「アイテム課金はもう飽きた」、「ガチャやスタミナのないゲームをしたい」、そして「パズルゲームをやりたい」……『サイコロンブス』はそんなプレイヤーにおすすめできる。プラットフォームはAndroid/iOS。
開発はスタジオ斬。非常に独特な全力疾走ぶりをみせつけた『ライジング ザン ザ・サムライガンマン』を製作したウエップシステムの一部メンバーらが創設したデベロッパーだ。
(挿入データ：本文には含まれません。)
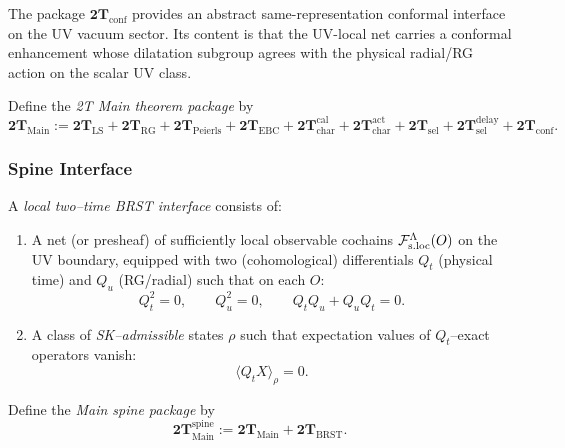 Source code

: \begin{remark}
\label{rem:2T-conf-source-role}
The package \(\mathbf{2T}_{\mathrm{conf}}\) provides an abstract
same-representation conformal interface on the UV vacuum sector. Its content is
that the UV-local
net carries a conformal enhancement whose dilatation subgroup agrees with the
physical radial/RG action on the scalar UV class.
\end{remark}

\begin{definition}
\label{def:2T-Main}
Define the \emph{2T Main theorem package} by
\[
\mathbf{2T}_{\mathrm{Main}}
:=
\mathbf{2T}_{\mathrm{LS}}
+ \mathbf{2T}_{\mathrm{RG}}
+ \mathbf{2T}_{\mathrm{Peierls}}
+ \mathbf{2T}_{\mathrm{EBC}}
+ \mathbf{2T}_{\mathrm{char}}^{\mathrm{cal}}
+ \mathbf{2T}_{\mathrm{char}}^{\mathrm{act}}
+ \mathbf{2T}_{\mathrm{sel}}
+ \mathbf{2T}_{\mathrm{sel}}^{\mathrm{delay}}
+ \mathbf{2T}_{\mathrm{conf}}.
\]
\end{definition}

\subsubsection{Spine Interface}

\begin{definition}
\label{def:2T-BRST}
A \emph{local two--time BRST interface} consists of:
\begin{enumerate}[label=\textbf{(B\arabic*)},leftmargin=*,itemsep=0.5em]
\item A net (or presheaf) of sufficiently local observable cochains
  $\Fsloc(O)$ on the UV boundary, equipped with two (cohomological) differentials
  $Q_t$ (physical time) and $Q_u$ (RG/radial) such that on each $O$:
  \[
  Q_t^2=0,\qquad Q_u^2=0,\qquad Q_t Q_u + Q_u Q_t = 0.
  \]
\item A class of \emph{SK--admissible} states $\rho$ such that expectation values
  of $Q_t$--exact operators vanish:
  \[
  \langle Q_t X\rangle_\rho =0.
  \]
\end{enumerate}
\end{definition}

\begin{definition}
\label{def:2T-Main-spine}
Define the \emph{Main spine package} by
\[
\mathbf{2T}_{\mathrm{Main}}^{\mathrm{spine}}
:= \mathbf{2T}_{\mathrm{Main}} + \mathbf{2T}_{\mathrm{BRST}}.
\]
\end{definition}

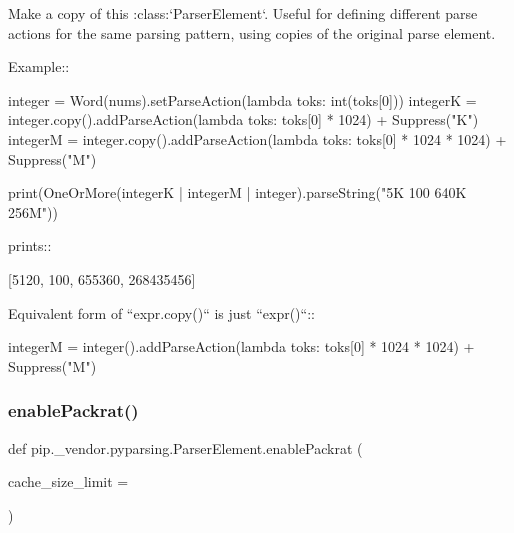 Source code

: \begin{DoxyVerb}Make a copy of this :class:`ParserElement`.  Useful for defining
different parse actions for the same parsing pattern, using copies of
the original parse element.

Example::

    integer = Word(nums).setParseAction(lambda toks: int(toks[0]))
    integerK = integer.copy().addParseAction(lambda toks: toks[0] * 1024) + Suppress("K")
    integerM = integer.copy().addParseAction(lambda toks: toks[0] * 1024 * 1024) + Suppress("M")

    print(OneOrMore(integerK | integerM | integer).parseString("5K 100 640K 256M"))

prints::

    [5120, 100, 655360, 268435456]

Equivalent form of ``expr.copy()`` is just ``expr()``::

    integerM = integer().addParseAction(lambda toks: toks[0] * 1024 * 1024) + Suppress("M")
\end{DoxyVerb}
 \mbox{\label{classpip_1_1__vendor_1_1pyparsing_1_1ParserElement_aecf2e7774e67bd46c7ac4caa0152ebf7}} 
\subsubsection{\texorpdfstring{enable\+Packrat()}{enablePackrat()}}
{\footnotesize\ttfamily def pip.\+\_\+vendor.\+pyparsing.\+Parser\+Element.\+enable\+Packrat (\begin{DoxyParamCaption}\item[{}]{cache\+\_\+size\+\_\+limit = {} }\end{DoxyParamCaption})\hspace{0.3cm}{\ttfamily [static]}}

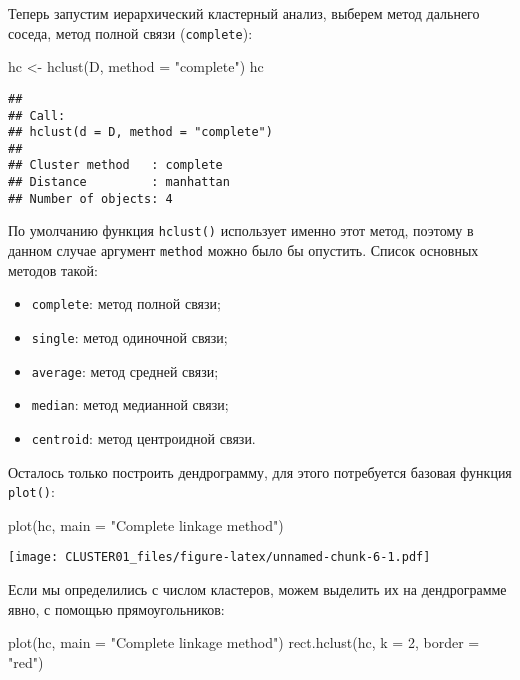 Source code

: \documentclass[
]{article}
\newenvironment{Shaded}{\begin{snugshade}}{\end{snugshade}}
\newcommand{\AttributeTok}[1]{\textcolor[rgb]{0.77,0.63,0.00}{#1}}
\newcommand{\DecValTok}[1]{\textcolor[rgb]{0.00,0.00,0.81}{#1}}
\newcommand{\FunctionTok}[1]{\textcolor[rgb]{0.00,0.00,0.00}{#1}}
\newcommand{\NormalTok}[1]{#1}
\newcommand{\OtherTok}[1]{\textcolor[rgb]{0.56,0.35,0.01}{#1}}
\newcommand{\StringTok}[1]{\textcolor[rgb]{0.31,0.60,0.02}{#1}}
\providecommand{\tightlist}{%
  \setlength{\itemsep}{0pt}\setlength{\parskip}{0pt}}
\begin{document}
Теперь запустим иерархический кластерный анализ, выберем метод дальнего
соседа, метод полной связи (\texttt{complete}):

\begin{Shaded}
\begin{Highlighting}[]
\NormalTok{hc }\OtherTok{\textless{}{-}} \FunctionTok{hclust}\NormalTok{(D, }\AttributeTok{method =} \StringTok{"complete"}\NormalTok{)}
\NormalTok{hc}
\end{Highlighting}
\end{Shaded}

\begin{verbatim}
## 
## Call:
## hclust(d = D, method = "complete")
## 
## Cluster method   : complete 
## Distance         : manhattan 
## Number of objects: 4
\end{verbatim}

По умолчанию функция \texttt{hclust()} использует именно этот метод,
поэтому в данном случае аргумент \texttt{method} можно было бы опустить.
Список основных методов такой:

\begin{itemize}
\tightlist
\item
  \texttt{complete}: метод полной связи;
\item
  \texttt{single}: метод одиночной связи;
\item
  \texttt{average}: метод средней связи;
\item
  \texttt{median}: метод медианной связи;
\item
  \texttt{centroid}: метод центроидной связи.
\end{itemize}

Осталось только построить дендрограмму, для этого потребуется базовая
функция \texttt{plot()}:

\begin{Shaded}
\begin{Highlighting}[]
\FunctionTok{plot}\NormalTok{(hc, }\AttributeTok{main =} \StringTok{"Complete linkage method"}\NormalTok{)}
\end{Highlighting}
\end{Shaded}

\texttt{[image: CLUSTER01\_files/figure-latex/unnamed-chunk-6-1.pdf]}

Если мы определились с числом кластеров, можем выделить их на
дендрограмме явно, с помощью прямоугольников:

\begin{Shaded}
\begin{Highlighting}[]
\FunctionTok{plot}\NormalTok{(hc, }\AttributeTok{main =} \StringTok{"Complete linkage method"}\NormalTok{)}
\FunctionTok{rect.hclust}\NormalTok{(hc, }\AttributeTok{k =} \DecValTok{2}\NormalTok{, }\AttributeTok{border =} \StringTok{"red"}\NormalTok{)}
\end{Highlighting}
\end{Shaded}
\end{document}
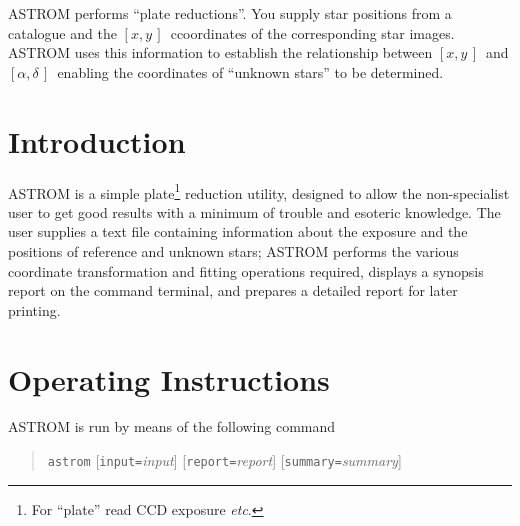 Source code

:\documentclass[twoside,11pt]{article}
\newcommand{\stardocinitials}  {SUN}
\newcommand{\stardocnumber}    {5.18}
\newcommand{\stardocabstract}  {%
ASTROM performs ``plate reductions''.  You supply star positions from a
catalogue and the \xy\ ccoordinates of the corresponding star images.
ASTROM uses this information to establish the relationship between
\xy\ and \radec\ enabling the coordinates of ``unknown stars'' to be
determined.}
\newcommand{\stardocname}{\stardocinitials /\stardocnumber}
\newenvironment{latexonly}{}{}
\newcommand{\xlabel}[1]{}
\renewcommand{\_}{\texttt{\symbol{95}}}
\newcommand{\radec}     {$[\alpha,\delta\,]$}
\newcommand{\xy}        {$[x,y\,]$}
\renewcommand{\thepage}{\roman{page}}
\begin{document}
\stardocabstract
  \newpage
  \begin{latexonly}
    \setlength{\parskip}{0mm}
    \tableofcontents
    \setlength{\parskip}{\medskipamount}
    \markboth{\stardocname}{\stardocname}
  \end{latexonly}
\cleardoublepage
\renewcommand{\thepage}{\arabic{page}}
\setcounter{page}{1}


\section{\xlabel{introduction}Introduction}
\label{introduction}

ASTROM is a simple plate\footnote{For ``plate'' read CCD exposure
\textit{etc}.} reduction utility, designed to allow the non-specialist
user to get good results with a minimum of trouble and esoteric
knowledge.  The user supplies a text file containing information about
the exposure and the positions of reference and unknown stars;  ASTROM
performs the various coordinate transformation and fitting operations
required, displays a synopsis report on the command terminal, and
prepares a detailed report for later printing.

\section{\xlabel{operating_instructions}Operating Instructions}
\label{operating_instructions}

ASTROM is run by means of the following command
\begin{quote}
\texttt{astrom} [\texttt{input=}\textit{input}]
    [\texttt{report=}\textit{report}]
    [\texttt{summary=}\textit{summary}] \\\relax
    [\texttt{log=}\textit{log}]
    [\texttt{fits=}\textit{fits}]
    [\texttt{wcsstyle=}\textit{wcsstyle}]
\end{quote}
\end{document}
最近ではモバイル向けに太刀筋が読みづらい作品をリリースしているが、2013年8月に発売された『サイコロンブス』は課金なし・スタミナなしのピュアなパズルゲームである。
手強いパズル
『サイコロンブス』は今時のモバイルゲームではめずらしく、プレイヤーの「実力」が試される手強さを秘めた作品だ。正着手表示やステージスキップといった、現在の"本流"からすればお約束の機能も排除されている。序盤のステージこそ簡単だが、後半になるにつれ最高評価の星3(後述)を獲得するのが難しくなる。筆者は攻略するのに5か月かかった。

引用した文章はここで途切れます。